4.2. De Raad overweegt voorts dat de rechtbank terecht heeft vastgesteld dat appellant in de vijf kalenderjaren onmiddellijk voorafgaande aan het jaar waarin hij werkloos is geworden niet in vier kalenderjaren over 52 of meer dagen per jaar loon heeft ontvangen. Dit betekent dat appellant ingevolge artikel 52b, eerste lid, in verbinding met artikel 17, aanhef en onderdeel b, ten eerste, van de WW, welke bepalingen dwingendrechtelijk van aard zijn, slechts recht heeft op een kortdurende WW-uitkering, als hem is toegekend bij besluit 1.
4.3. Het hoger beroep van appellant, voorzover betrekking hebbend op besluit 2, treft dan ook geen doel. In zoverre moet de aangevallen uitspraak worden bevestigd.

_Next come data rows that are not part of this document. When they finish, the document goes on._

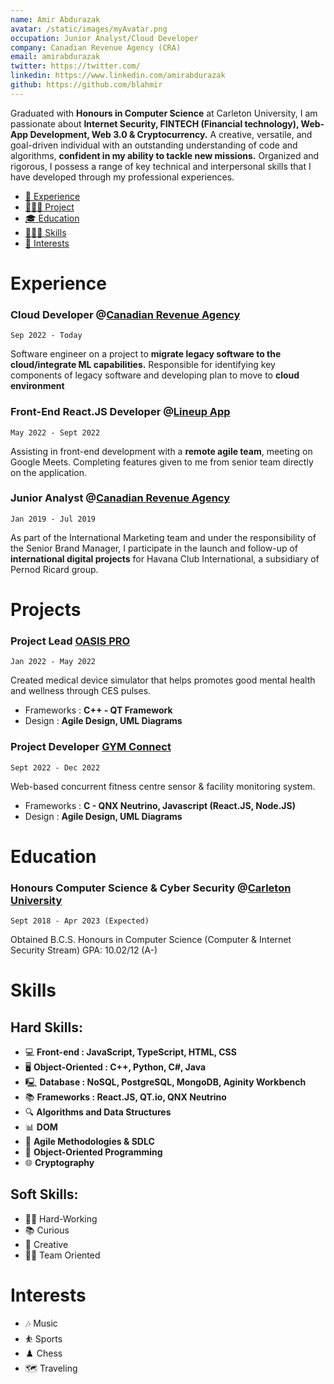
 ```yaml
---
name: Amir Abdurazak
avatar: /static/images/myAvatar.png
occupation: Junior Analyst/Cloud Developer
company: Canadian Revenue Agency (CRA)
email: amirabdurazak
twitter: https://twitter.com/
linkedin: https://www.linkedin.com/amirabdurazak
github: https://github.com/blahmir
---
```


Graduated with **Honours in Computer Science** at Carleton University, I am passionate about **Internet Security, FINTECH (Financial technology), Web-App Development, Web 3.0 & Cryptocurrency.** A creative, versatile, and goal-driven individual with an outstanding understanding of code and algorithms, **confident in my ability to tackle new missions.** Organized and rigorous, I possess a range of key technical and interpersonal skills that I have developed through my professional experiences.

- [💼 Experience](#experience)
- [🧑🏻‍💻 Project](#projects)
- [🎓 Education](#education)
- [🤹🏼‍♂️ Skills](#skills)
- [🏐 Interests](#interests)
  <br />

# Experience

### Cloud Developer @**[Canadian Revenue Agency](https://www.canada.ca/en/revenue-agency.html)**

`Sep 2022 - Today`

Software engineer on a project to **migrate legacy software to the cloud/integrate ML capabilities.** Responsible for identifying key components of legacy software and developing plan to move to **cloud environment**

### Front-End React.JS Developer @[Lineup App](https://www.lineupappq.com/)

`May 2022 - Sept 2022`

Assisting in front-end development with a **remote agile team**, meeting on Google Meets. Completing features given to me from senior team directly on the application.

### Junior Analyst @[Canadian Revenue Agency](https://www.canada.ca/en/revenue-agency.html)

`Jan 2019 - Jul 2019`

As part of the International Marketing team and under the responsibility of the Senior Brand Manager, I participate in the launch and follow-up of **international digital projects** for Havana Club International, a subsidiary of Pernod Ricard group.
<br />

# Projects

### Project Lead [OASIS PRO](./blog/projects/oasis-pro)

`Jan 2022 - May 2022`

Created medical device simulator that helps promotes good mental health and wellness through CES pulses.

- Frameworks : **C++ - QT Framework**
- Design : **Agile Design, UML Diagrams**

### Project Developer [GYM Connect](./blog/projects/gym-connect)

`Sept 2022 - Dec 2022`

Web-based concurrent fitness centre sensor & facility monitoring system.

- Frameworks : **C - QNX Neutrino, Javascript (React.JS, Node.JS)**
- Design : **Agile Design, UML Diagrams**
  <br />

# Education

### Honours Computer Science & Cyber Security @[Carleton University ](https://www.excelia-group.com)

`Sept 2018 - Apr 2023 (Expected)`

Obtained B.C.S. Honours in Computer Science (Computer & Internet Security Stream)
GPA: 10.02/12 (A-)
<br />

# Skills

## Hard Skills:

- 💻 **Front-end : JavaScript, TypeScript, HTML, CSS**
- 🖥️ **Object-Oriented : C++, Python, C#, Java**
- 🖳 **Database : NoSQL, PostgreSQL, MongoDB, Aginity Workbench**
- 📚 **Frameworks : React.JS, QT.io, QNX Neutrino**
- 🔍 **Algorithms and Data Structures**
- 📊 **DOM**
- 📑 **Agile Methodologies & SDLC**
- 📝 **Object-Oriented Programming**
- 🌐 **Cryptography**

## Soft Skills:

- 🧑‍💼 Hard-Working
- 📚 Curious
- 🎨 Creative
- 🤝🏼 Team Oriented
  <br />

# Interests

- 🎶 Music
- ⛹️ Sports
- ♟️ Chess
- 🗺️ Traveling
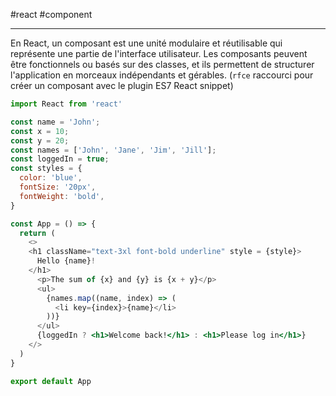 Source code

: #react #component
___
En React, un composant est une unité modulaire et réutilisable qui représente une partie de l'interface utilisateur. Les composants peuvent être fonctionnels ou basés sur des classes, et ils permettent de structurer l'application en morceaux indépendants et gérables.
(`rfce` raccourci pour créer un composant avec le plugin ES7 React snippet) 

```jsx
import React from 'react'

const name = 'John';
const x = 10;
const y = 20;
const names = ['John', 'Jane', 'Jim', 'Jill'];
const loggedIn = true;
const styles = {
  color: 'blue',
  fontSize: '20px',
  fontWeight: 'bold',
}

const App = () => {
  return (
    <>                                                                         // Un composant ne peut avoir qu'un "parent" qui peut être un fragment (<> </>)
    <h1 className="text-3xl font-bold underline" style = {style}>              // className = "" en React, pas de class = ""
      Hello {name}!                                                            // Hello John
    </h1>
      <p>The sum of {x} and {y} is {x + y}</p>                                 // The sum of 10 and 20 is 30
      <ul>
        {names.map((name, index) => (                                          // Le .map doit obligatoirement avoir une "key", dans ce cas key={index}
          <li key={index}>{name}</li>                                          // John Jane Jim Jill
        ))}
      </ul>
      {loggedIn ? <h1>Welcome back!</h1> : <h1>Please log in</h1>}             // Si loggedIn = true -> Welcome back! sinon -> Please log in
    </>
  )
}

export default App
```
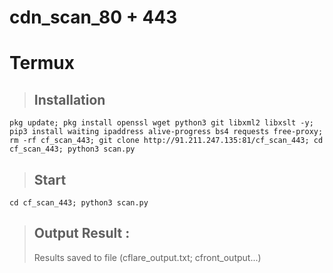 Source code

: # cdn_scan_80 + 443

# Termux 
  > ## Installation 
  ```
  pkg update; pkg install openssl wget python3 git libxml2 libxslt -y; pip3 install waiting ipaddress alive-progress bs4 requests free-proxy; rm -rf cf_scan_443; git clone http://91.211.247.135:81/cf_scan_443; cd cf_scan_443; python3 scan.py
  ```

  > ## Start
  ```
  cd cf_scan_443; python3 scan.py
  ```

  > ## Output Result :
  > Results saved to file (cflare_output.txt; cfront_output...)
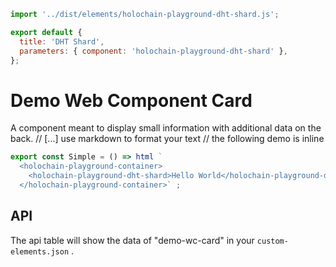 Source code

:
 ```js script
import '../dist/elements/holochain-playground-dht-shard.js'; 

export default {
  title: 'DHT Shard', 
  parameters: { component: 'holochain-playground-dht-shard' }, 
}; 

``` 
# Demo Web Component Card

A component meant to display small information with additional data on the back.
// [...] use markdown to format your text
// the following demo is inline

```js story
export const Simple = () => html `
  <holochain-playground-container>
    <holochain-playground-dht-shard>Hello World</holochain-playground-dht-shard> 
  </holochain-playground-container>` ;
```

## API

The api table will show the data of "demo-wc-card" in your `custom-elements.json` .

<sb-props of="holochain-playground-dht-shard"></sb-props>
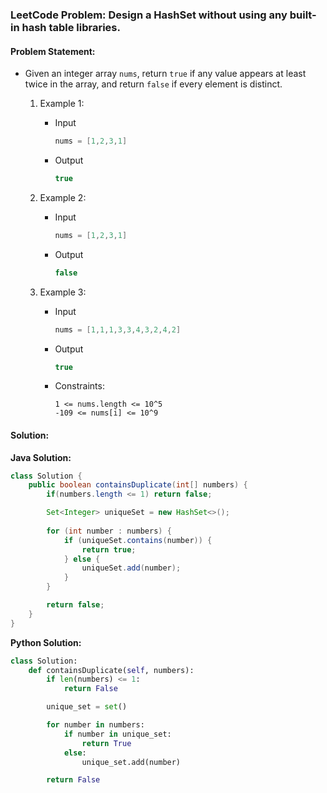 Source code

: ### LeetCode Problem: Design a HashSet without using any built-in hash table libraries.

#### Problem Statement:
- Given an integer array ```nums```, return ```true``` if any value appears at least twice in the array, and return ```false``` if every element is distinct.

    1. Example 1:

        - Input
            ```java
            nums = [1,2,3,1]
            ```
        - Output
            ```java
            true
            ```

    2. Example 2:

        - Input
            ```java
            nums = [1,2,3,1]
            ```
        - Output
            ```java
            false
            ```
    
    3. Example 3:

        - Input
            ```java
            nums = [1,1,1,3,3,4,3,2,4,2]
            ```
        - Output
            ```java
            true
            ```

        - Constraints:
            ```
            1 <= nums.length <= 10^5
            -109 <= nums[i] <= 10^9

            ```
#### Solution:
**Java Solution:**
```java
class Solution {
    public boolean containsDuplicate(int[] numbers) {
        if(numbers.length <= 1) return false;

        Set<Integer> uniqueSet = new HashSet<>();
        
        for (int number : numbers) {
            if (uniqueSet.contains(number)) {
                return true;
            } else {
                uniqueSet.add(number);
            }
        }

        return false;
    }  
}
```

**Python Solution:**
```python
class Solution:
    def containsDuplicate(self, numbers):
        if len(numbers) <= 1:
            return False

        unique_set = set()

        for number in numbers:
            if number in unique_set:
                return True
            else:
                unique_set.add(number)

        return False
```
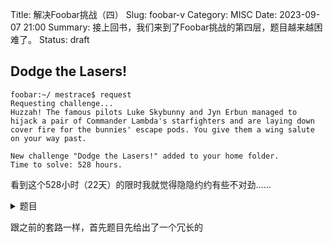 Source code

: Title: 解决Foobar挑战（四）
Slug: foobar-v
Category: MISC
Date: 2023-09-07 21:00
Summary: 接上回书，我们来到了Foobar挑战的第四层，题目越来越困难了。
Status: draft



## Dodge the Lasers!
```
foobar:~/ mestrace$ request
Requesting challenge...
Huzzah! The famous pilots Luke Skybunny and Jyn Erbun managed to hijack a pair of Commander Lambda's starfighters and are laying down cover fire for the bunnies' escape pods. You give them a wing salute on your way past.

New challenge "Dodge the Lasers!" added to your home folder.
Time to solve: 528 hours.
```

看到这个528小时（22天）的限时我就觉得隐隐约约有些不对劲……


<details markdown="1">
  <summary>题目</summary>
Oh no! You've managed to escape Commander Lambda's collapsing space station in an escape pod with the rescued bunny workers - but Commander Lambda isnt about to let you get away that easily. Lambda sent an elite fighter pilot squadron after you -- and they've opened fire!

Fortunately, you know something important about the ships trying to shoot you down. Back when you were still Lambda's assistant, the Commander asked you to help program the aiming mechanisms for the starfighters. They undergo rigorous testing procedures, but you were still able to slip in a subtle bug. The software works as a time step simulation: if it is tracking a target that is accelerating away at 45 degrees, the software will consider the targets acceleration to be equal to the square root of 2, adding the calculated result to the targets end velocity at each timestep. However, thanks to your bug, instead of storing the result with proper precision, it will be truncated to an integer before adding the new velocity to your current position.  This means that instead of having your correct position, the targeting software will erringly report your position as sum(i=1..n, floor(i*sqrt(2))) - not far enough off to fail Commander Lambdas testing, but enough that it might just save your life.

If you can quickly calculate the target of the starfighters' laser beams to know how far off they'll be, you can trick them into shooting an asteroid,
releasing dust, and concealing the rest of your escape.  Write a function solution(str_n) which, given the string representation of an integer n, returns the
sum of (floor(1*sqrt(2)) + floor(2*sqrt(2)) + ... + floor(n*sqrt(2))) as a string. That is, for every number i in the range 1 to n, it adds up all of the
integer portions of i*sqrt(2).

For example, if str_n was "5", the solution would be calculated as
floor(1*sqrt(2)) +
floor(2*sqrt(2)) +
floor(3*sqrt(2)) +
floor(4*sqrt(2)) +
floor(5*sqrt(2))
= 1+2+4+5+7 = 19
so the function would return "19".


str_n will be a positive integer between 1 and 10^100, inclusive. Since n can be very large (up to 101 digits!), using just sqrt(2) and a loop won't work. Sometimes, it's easier to take a step back and concentrate not on what you have in front of you, but on what you don't.
</details>

跟之前的套路一样，首先题目先给出了一个冗长的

4.4. Ten aanzien van besluit 4, betrekking hebbend op de weigering appellant onder toepassing van hoofdstuk 10a van de CAR een zogenoemde bovenwettelijke uitkering te verlenen, overweegt de Raad dat uit hetgeen appellant zowel in bezwaar tegen besluit 3 als in beroep en hoger beroep met betrekking tot besluit 4 heeft aangevoerd, blijkt dat hij van gedaagde 2 niet de toepassing verlangde van hoofdstuk 10a van de CAR. Appellant stelt dat hij voor 1 januari 2001 in dienst van de gemeente Renkum is getreden en dat hij daarom aanspraak heeft op toepassing van de - naar zijn opvatting gunstigere - uitkerings-regeling op grond van hoofdstuk 11 van de CAR. Appellant betoogt dat dit hoofdstuk eerst op 29 november 2001 met terugwerkende kracht tot 1 januari 2001 is ingetrokken en dus - al of niet op grond van overgangsrecht - nog rechtsgeldig was ten tijde van het einde van zijn dienstbetrekking bij de gemeente Renkum.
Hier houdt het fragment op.